ここでは、掛け捨て型生命保険と貯蓄型生命保険の違い、掛け捨て型生命保険のメリットとデメリットに加えて、掛け捨て型生命保険と貯蓄型生命保険にそれぞれ向いている人についても解説していきます。

掛け捨て型生命保険と貯蓄型生命保険の違い

生命保険には、大きく分けて「掛け捨て型」と「貯蓄型」の2種類があります。両者の大きな違いは、「満期を迎えた時や解約した時に、それまで払い込んだ保険料が返ってくるかどうか」という点です。

掛け捨て型生命保険は、一般的に保険期間が満了すると保障がなくなり、払い込んだ保険料は返ってきません。また、途中で解約した場合も、解約返戻金はないか、あってもごくわずかです。掛け捨て型生命保険の代表的なものに、定期保険や収入保障保険等が挙げられます。
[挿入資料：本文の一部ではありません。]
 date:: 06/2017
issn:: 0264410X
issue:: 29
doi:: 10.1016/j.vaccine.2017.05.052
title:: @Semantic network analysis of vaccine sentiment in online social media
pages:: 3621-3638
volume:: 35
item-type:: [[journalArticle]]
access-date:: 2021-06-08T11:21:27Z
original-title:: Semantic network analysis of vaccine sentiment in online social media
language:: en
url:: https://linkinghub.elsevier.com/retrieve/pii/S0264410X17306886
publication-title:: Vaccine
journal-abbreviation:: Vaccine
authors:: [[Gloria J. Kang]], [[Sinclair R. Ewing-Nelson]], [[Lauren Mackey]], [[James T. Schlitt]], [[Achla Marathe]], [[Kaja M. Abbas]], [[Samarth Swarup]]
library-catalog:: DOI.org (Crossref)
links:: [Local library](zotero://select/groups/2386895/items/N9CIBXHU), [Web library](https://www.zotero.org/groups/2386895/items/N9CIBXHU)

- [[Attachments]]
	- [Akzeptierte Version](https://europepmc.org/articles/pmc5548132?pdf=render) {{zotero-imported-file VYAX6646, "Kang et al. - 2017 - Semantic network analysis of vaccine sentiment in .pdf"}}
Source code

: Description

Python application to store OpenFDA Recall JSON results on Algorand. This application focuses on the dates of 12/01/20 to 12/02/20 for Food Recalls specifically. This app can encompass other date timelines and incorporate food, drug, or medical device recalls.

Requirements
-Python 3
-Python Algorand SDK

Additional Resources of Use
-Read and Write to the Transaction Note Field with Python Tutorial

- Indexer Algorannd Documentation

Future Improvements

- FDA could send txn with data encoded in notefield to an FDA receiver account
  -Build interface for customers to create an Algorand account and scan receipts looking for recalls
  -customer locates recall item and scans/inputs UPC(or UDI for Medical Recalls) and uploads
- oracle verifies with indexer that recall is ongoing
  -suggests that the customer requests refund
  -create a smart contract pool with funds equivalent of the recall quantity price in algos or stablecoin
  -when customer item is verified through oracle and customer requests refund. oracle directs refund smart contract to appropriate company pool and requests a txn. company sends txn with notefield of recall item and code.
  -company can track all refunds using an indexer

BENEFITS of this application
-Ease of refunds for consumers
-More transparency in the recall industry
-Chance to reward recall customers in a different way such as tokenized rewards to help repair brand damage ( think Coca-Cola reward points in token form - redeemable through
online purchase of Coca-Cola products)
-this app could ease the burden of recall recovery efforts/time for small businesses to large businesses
一方で、貯蓄型生命保険は、保障機能と貯蓄機能の両方を兼ね備えた保険です。支払った保険料の一部が積み立てられて運用される仕組みになっており、解約時や満期時には払い込み金額に応じた「解約返戻金」や「満期保険金」等のまとまったお金を受取ることができます。貯蓄型生命保険には、終身保険、養老保険、個人年金保険、学資保険等があります。

■掛け捨て型生命保険と貯蓄型生命保険の保険料のイメージ

また、掛け捨て型生命保険と貯蓄型生命保険は、月々の保険料にも違いがあります。

掛け捨て型生命保険の保険料は主に保障の費用になるため、保障金額を高く設定したとしても、保険料は貯蓄型生命保険に比べて割安です。一方、貯蓄型生命保険は、保険料を保障に加えて積み立てにも充てるため、掛け捨て型に比べて保険料は高くなります。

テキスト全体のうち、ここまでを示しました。